● EXTRACTED MATERIAL
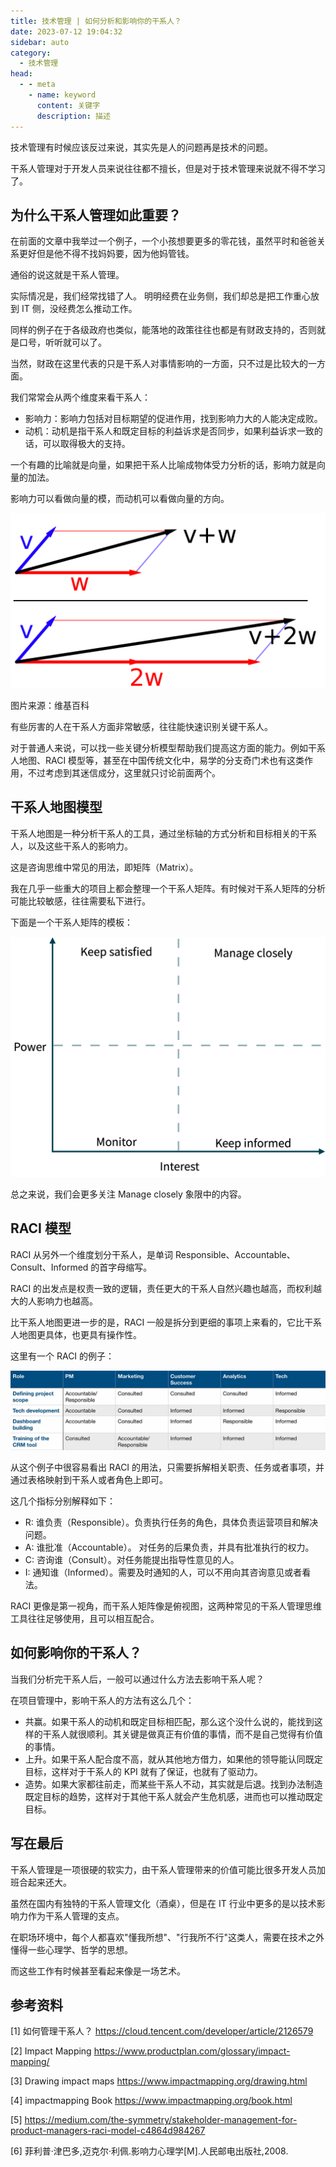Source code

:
 ```yaml
---
title: 技术管理 | 如何分析和影响你的干系人？
date: 2023-07-12 19:04:32
sidebar: auto
category: 
  - 技术管理
head:
  - - meta
    - name: keyword
      content: 关键字
      description: 描述
---
```


技术管理有时候应该反过来说，其实先是人的问题再是技术的问题。

干系人管理对于开发人员来说往往都不擅长，但是对于技术管理来说就不得不学习了。

## 为什么干系人管理如此重要？

在前面的文章中我举过一个例子，一个小孩想要更多的零花钱，虽然平时和爸爸关系更好但是他不得不找妈妈要，因为他妈管钱。

通俗的说这就是干系人管理。

实际情况是，我们经常找错了人。 明明经费在业务侧，我们却总是把工作重心放到 IT 侧，没经费怎么推动工作。

同样的例子在于各级政府也类似，能落地的政策往往也都是有财政支持的，否则就是口号，听听就可以了。

当然，财政在这里代表的只是干系人对事情影响的一方面，只不过是比较大的一方面。

我们常常会从两个维度来看干系人：

- 影响力：影响力包括对目标期望的促进作用，找到影响力大的人能决定成败。
- 动机：动机是指干系人和既定目标的利益诉求是否同步，如果利益诉求一致的话，可以取得极大的支持。

一个有趣的比喻就是向量，如果把干系人比喻成物体受力分析的话，影响力就是向量的加法。

影响力可以看做向量的模，而动机可以看做向量的方向。

![](https://raw.githubusercontent.com/linksgo2011/shaogefenhao-v2/master/src/posts/team//stakhodere-management/vector.png)

图片来源：维基百科


有些厉害的人在干系人方面非常敏感，往往能快速识别关键干系人。

对于普通人来说，可以找一些关键分析模型帮助我们提高这方面的能力。例如干系人地图、RACI 模型等，甚至在中国传统文化中，易学的分支奇门术也有这类作用，不过考虑到其迷信成分，这里就只讨论前面两个。

## 干系人地图模型

干系人地图是一种分析干系人的工具，通过坐标轴的方式分析和目标相关的干系人，以及这些干系人的影响力。

这是咨询思维中常见的用法，即矩阵（Matrix）。

我在几乎一些重大的项目上都会整理一个干系人矩阵。有时候对干系人矩阵的分析可能比较敏感，往往需要私下进行。

下面是一个干系人矩阵的模板：

![](https://raw.githubusercontent.com/linksgo2011/shaogefenhao-v2/master/src/posts/team//stakhodere-management/stackholder-matrix.png)

总之来说，我们会更多关注 Manage closely 象限中的内容。

## RACI 模型

RACI 从另外一个维度划分干系人，是单词 Responsible、Accountable、Consult、Informed 的首字母缩写。

RACI 的出发点是权责一致的逻辑，责任更大的干系人自然兴趣也越高，而权利越大的人影响力也越高。

比干系人地图更进一步的是，RACI 一般是拆分到更细的事项上来看的，它比干系人地图更具体，也更具有操作性。

这里有一个 RACI 的例子：

![](https://raw.githubusercontent.com/linksgo2011/shaogefenhao-v2/master/src/posts/team//stakhodere-management/raci.png)

从这个例子中很容易看出 RACI 的用法，只需要拆解相关职责、任务或者事项，并通过表格映射到干系人或者角色上即可。

这几个指标分别解释如下：

- R: 谁负责（Responsible）。负责执行任务的角色，具体负责运营项目和解决问题。
- A: 谁批准（Accountable）。 对任务的后果负责，并具有批准执行的权力。
- C: 咨询谁（Consult）。对任务能提出指导性意见的人。
- I: 通知谁（Informed）。需要及时通知的人，可以不用向其咨询意见或者看法。

RACI 更像是第一视角，而干系人矩阵像是俯视图，这两种常见的干系人管理思维工具往往足够使用，且可以相互配合。

## 如何影响你的干系人？

当我们分析完干系人后，一般可以通过什么方法去影响干系人呢？

在项目管理中，影响干系人的方法有这么几个：

- 共赢。如果干系人的动机和既定目标相匹配，那么这个没什么说的，能找到这样的干系人就很顺利。其关键是做真正有价值的事情，而不是自己觉得有价值的事情。
- 上升。如果干系人配合度不高，就从其他地方借力，如果他的领导能认同既定目标，这样对于干系人的 KPI 就有了保证，也就有了驱动力。
- 造势。如果大家都往前走，而某些干系人不动，其实就是后退。找到办法制造既定目标的趋势，这样对于其他干系人就会产生危机感，进而也可以推动既定目标。

## 写在最后

干系人管理是一项很硬的软实力，由干系人管理带来的价值可能比很多开发人员加班合起来还大。

虽然在国内有独特的干系人管理文化（酒桌），但是在 IT 行业中更多的是以技术影响力作为干系人管理的支点。

在职场环境中，每个人都喜欢"懂我所想"、"行我所不行"这类人，需要在技术之外懂得一些心理学、哲学的思想。

而这些工作有时候甚至看起来像是一场艺术。

## 参考资料

[1] 如何管理干系人？ https://cloud.tencent.com/developer/article/2126579

[2] Impact Mapping https://www.productplan.com/glossary/impact-mapping/

[3] Drawing impact maps https://www.impactmapping.org/drawing.html

[4] impactmapping Book  https://www.impactmapping.org/book.html

[5] https://medium.com/the-symmetry/stakeholder-management-for-product-managers-raci-model-c4864d984267

[6] 菲利普·津巴多,迈克尔·利佩.影响力心理学[M].人民邮电出版社,2008.
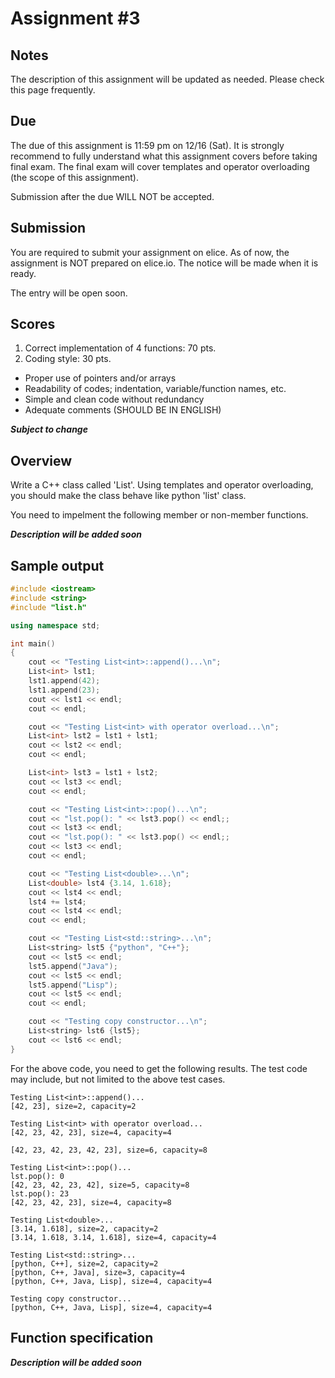 # Assignment #3

## Notes

The description of this assignment will be updated as needed. Please check this page frequently.

## Due

The due of this assignment is 11:59 pm on 12/16 (Sat). It is strongly recommend to fully understand what this assignment covers before taking final exam. The final exam will cover templates and operator overloading (the scope of this assignment).

Submission after the due WILL NOT be accepted.

## Submission

You are required to submit your assignment on elice. As of now, the assignment is NOT prepared on elice.io. The notice will be made when it is ready.

The entry will be open soon.

## Scores

1. Correct implementation of 4 functions: 70 pts.
2. Coding style: 30 pts.
  - Proper use of pointers and/or arrays
  - Readability of codes; indentation, variable/function names, etc.
  - Simple and clean code without redundancy
  - Adequate comments (SHOULD BE IN ENGLISH)

  **_Subject to change_**

## Overview

Write a C++ class called 'List'. Using templates and operator overloading, you should make the class behave like python 'list' class.

You need to impelment the following member or non-member functions.

_**Description will be added soon**_

## Sample output

```cpp
#include <iostream>
#include <string>
#include "list.h"

using namespace std;

int main()
{
    cout << "Testing List<int>::append()...\n";
    List<int> lst1;
    lst1.append(42);
    lst1.append(23);
    cout << lst1 << endl;
    cout << endl;

    cout << "Testing List<int> with operator overload...\n";
    List<int> lst2 = lst1 + lst1;
    cout << lst2 << endl;
    cout << endl;

    List<int> lst3 = lst1 + lst2;
    cout << lst3 << endl;
    cout << endl;

    cout << "Testing List<int>::pop()...\n";
    cout << "lst.pop(): " << lst3.pop() << endl;;
    cout << lst3 << endl;
    cout << "lst.pop(): " << lst3.pop() << endl;;
    cout << lst3 << endl;
    cout << endl;

    cout << "Testing List<double>...\n";
    List<double> lst4 {3.14, 1.618};
    cout << lst4 << endl;
    lst4 += lst4;
    cout << lst4 << endl;
    cout << endl;

    cout << "Testing List<std::string>...\n";
    List<string> lst5 {"python", "C++"};
    cout << lst5 << endl;
    lst5.append("Java");
    cout << lst5 << endl;
    lst5.append("Lisp");
    cout << lst5 << endl;
    cout << endl;

    cout << "Testing copy constructor...\n";
    List<string> lst6 {lst5};
    cout << lst6 << endl;
}

```

For the above code, you need to get the following results. The test code may include, but not limited to the above test cases.

```
Testing List<int>::append()...
[42, 23], size=2, capacity=2

Testing List<int> with operator overload...
[42, 23, 42, 23], size=4, capacity=4

[42, 23, 42, 23, 42, 23], size=6, capacity=8

Testing List<int>::pop()...
lst.pop(): 0
[42, 23, 42, 23, 42], size=5, capacity=8
lst.pop(): 23
[42, 23, 42, 23], size=4, capacity=8

Testing List<double>...
[3.14, 1.618], size=2, capacity=2
[3.14, 1.618, 3.14, 1.618], size=4, capacity=4

Testing List<std::string>...
[python, C++], size=2, capacity=2
[python, C++, Java], size=3, capacity=4
[python, C++, Java, Lisp], size=4, capacity=4

Testing copy constructor...
[python, C++, Java, Lisp], size=4, capacity=4
```

## Function specification

_**Description will be added soon**_
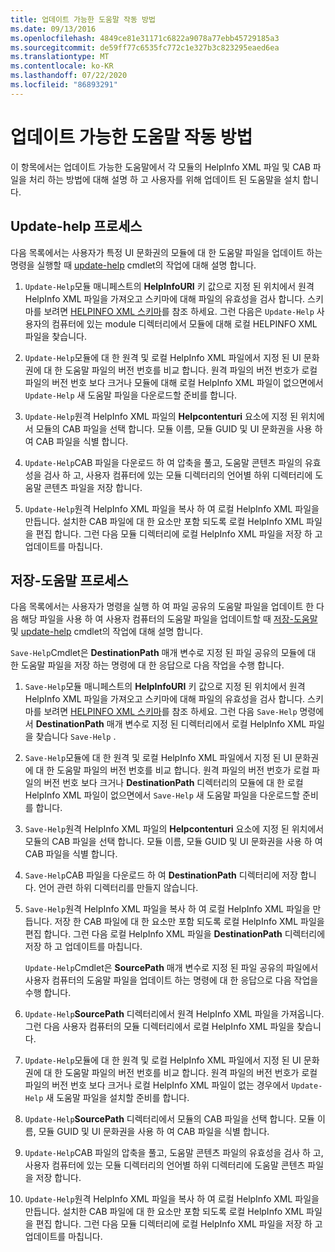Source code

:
 ```yaml
---
title: 업데이트 가능한 도움말 작동 방법
ms.date: 09/13/2016
ms.openlocfilehash: 4849ce81e31171c6822a9078a77ebb45729185a3
ms.sourcegitcommit: de59ff77c6535fc772c1e327b3c823295eaed6ea
ms.translationtype: MT
ms.contentlocale: ko-KR
ms.lasthandoff: 07/22/2020
ms.locfileid: "86893291"
---
```

# <a name="how-updatable-help-works"></a>업데이트 가능한 도움말 작동 방법

이 항목에서는 업데이트 가능한 도움말에서 각 모듈의 HelpInfo XML 파일 및 CAB 파일을 처리 하는 방법에 대해 설명 하 고 사용자를 위해 업데이트 된 도움말을 설치 합니다.

## <a name="the-update-help-process"></a>Update-help 프로세스

다음 목록에서는 사용자가 특정 UI 문화권의 모듈에 대 한 도움말 파일을 업데이트 하는 명령을 실행할 때 [update-help](/powershell/module/Microsoft.PowerShell.Core/Update-Help) cmdlet의 작업에 대해 설명 합니다.

1. `Update-Help`모듈 매니페스트의 **HelpInfoURI** 키 값으로 지정 된 위치에서 원격 HelpInfo XML 파일을 가져오고 스키마에 대해 파일의 유효성을 검사 합니다. 스키마를 보려면 [HELPINFO XML 스키마](./helpinfo-xml-schema.md)를 참조 하세요. 그런 다음은 `Update-Help` 사용자의 컴퓨터에 있는 module 디렉터리에서 모듈에 대해 로컬 HELPINFO XML 파일을 찾습니다.

1. `Update-Help`모듈에 대 한 원격 및 로컬 HelpInfo XML 파일에서 지정 된 UI 문화권에 대 한 도움말 파일의 버전 번호를 비교 합니다. 원격 파일의 버전 번호가 로컬 파일의 버전 번호 보다 크거나 모듈에 대해 로컬 HelpInfo XML 파일이 없으면에서 `Update-Help` 새 도움말 파일을 다운로드할 준비를 합니다.

1. `Update-Help`원격 HelpInfo XML 파일의 **Helpcontenturi** 요소에 지정 된 위치에서 모듈의 CAB 파일을 선택 합니다. 모듈 이름, 모듈 GUID 및 UI 문화권을 사용 하 여 CAB 파일을 식별 합니다.

1. `Update-Help`CAB 파일을 다운로드 하 여 압축을 풀고, 도움말 콘텐츠 파일의 유효성을 검사 하 고, 사용자 컴퓨터에 있는 모듈 디렉터리의 언어별 하위 디렉터리에 도움말 콘텐츠 파일을 저장 합니다.

1. `Update-Help`원격 HelpInfo XML 파일을 복사 하 여 로컬 HelpInfo XML 파일을 만듭니다. 설치한 CAB 파일에 대 한 요소만 포함 되도록 로컬 HelpInfo XML 파일을 편집 합니다.
   그런 다음 모듈 디렉터리에 로컬 HelpInfo XML 파일을 저장 하 고 업데이트를 마칩니다.

## <a name="the-save-help-process"></a>저장-도움말 프로세스

다음 목록에서는 사용자가 명령을 실행 하 여 파일 공유의 도움말 파일을 업데이트 한 다음 해당 파일을 사용 하 여 사용자 컴퓨터의 도움말 파일을 업데이트할 때 [저장-도움말](/powershell/module/Microsoft.PowerShell.Core/Save-Help) 및 [update-help](/powershell/module/Microsoft.PowerShell.Core/Update-Help) cmdlet의 작업에 대해 설명 합니다.

`Save-Help`Cmdlet은 **DestinationPath** 매개 변수로 지정 된 파일 공유의 모듈에 대 한 도움말 파일을 저장 하는 명령에 대 한 응답으로 다음 작업을 수행 합니다.

1. `Save-Help`모듈 매니페스트의 **HelpInfoURI** 키 값으로 지정 된 위치에서 원격 HelpInfo XML 파일을 가져오고 스키마에 대해 파일의 유효성을 검사 합니다. 스키마를 보려면 [HELPINFO XML 스키마](./helpinfo-xml-schema.md)를 참조 하세요. 그런 다음 `Save-Help` 명령에서 **DestinationPath** 매개 변수로 지정 된 디렉터리에서 로컬 HelpInfo XML 파일을 찾습니다 `Save-Help` .

1. `Save-Help`모듈에 대 한 원격 및 로컬 HelpInfo XML 파일에서 지정 된 UI 문화권에 대 한 도움말 파일의 버전 번호를 비교 합니다. 원격 파일의 버전 번호가 로컬 파일의 버전 번호 보다 크거나 **DestinationPath** 디렉터리의 모듈에 대 한 로컬 HelpInfo XML 파일이 없으면에서 `Save-Help` 새 도움말 파일을 다운로드할 준비를 합니다.

1. `Save-Help`원격 HelpInfo XML 파일의 **Helpcontenturi** 요소에 지정 된 위치에서 모듈의 CAB 파일을 선택 합니다. 모듈 이름, 모듈 GUID 및 UI 문화권을 사용 하 여 CAB 파일을 식별 합니다.

1. `Save-Help`CAB 파일을 다운로드 하 여 **DestinationPath** 디렉터리에 저장 합니다. 언어 관련 하위 디렉터리를 만들지 않습니다.

1. `Save-Help`원격 HelpInfo XML 파일을 복사 하 여 로컬 HelpInfo XML 파일을 만듭니다. 저장 한 CAB 파일에 대 한 요소만 포함 되도록 로컬 HelpInfo XML 파일을 편집 합니다.
   그런 다음 로컬 HelpInfo XML 파일을 **DestinationPath** 디렉터리에 저장 하 고 업데이트를 마칩니다.

   `Update-Help`Cmdlet은 **SourcePath** 매개 변수로 지정 된 파일 공유의 파일에서 사용자 컴퓨터의 도움말 파일을 업데이트 하는 명령에 대 한 응답으로 다음 작업을 수행 합니다.

1. `Update-Help`**SourcePath** 디렉터리에서 원격 HelpInfo XML 파일을 가져옵니다. 그런 다음 사용자 컴퓨터의 모듈 디렉터리에서 로컬 HelpInfo XML 파일을 찾습니다.

1. `Update-Help`모듈에 대 한 원격 및 로컬 HelpInfo XML 파일에서 지정 된 UI 문화권에 대 한 도움말 파일의 버전 번호를 비교 합니다. 원격 파일의 버전 번호가 로컬 파일의 버전 번호 보다 크거나 로컬 HelpInfo XML 파일이 없는 경우에서 `Update-Help` 새 도움말 파일을 설치할 준비를 합니다.

1. `Update-Help`**SourcePath** 디렉터리에서 모듈의 CAB 파일을 선택 합니다. 모듈 이름, 모듈 GUID 및 UI 문화권을 사용 하 여 CAB 파일을 식별 합니다.

1. `Update-Help`CAB 파일의 압축을 풀고, 도움말 콘텐츠 파일의 유효성을 검사 하 고, 사용자 컴퓨터에 있는 모듈 디렉터리의 언어별 하위 디렉터리에 도움말 콘텐츠 파일을 저장 합니다.

1. `Update-Help`원격 HelpInfo XML 파일을 복사 하 여 로컬 HelpInfo XML 파일을 만듭니다. 설치한 CAB 파일에 대 한 요소만 포함 되도록 로컬 HelpInfo XML 파일을 편집 합니다.
   그런 다음 모듈 디렉터리에 로컬 HelpInfo XML 파일을 저장 하 고 업데이트를 마칩니다.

● ACTION ITEM
Look back at the data above. Transcribe exactly the lines starting at the line that contains "## Submission" and ending at the line that contains "Write a C++".

● PROBLEM SOLUTION
## Submission

You are required to submit your assignment on elice. As of now, the assignment is NOT prepared on elice.io. The notice will be made when it is ready.

The entry will be open soon.

## Scores

1. Correct implementation of 4 functions: 70 pts.
2. Coding style: 30 pts.
  - Proper use of pointers and/or arrays
  - Readability of codes; indentation, variable/function names, etc.
  - Simple and clean code without redundancy
  - Adequate comments (SHOULD BE IN ENGLISH)

  **_Subject to change_**

## Overview

Write a C++ class called 'List'. Using templates and operator overloading, you should make the class behave like python 'list' class.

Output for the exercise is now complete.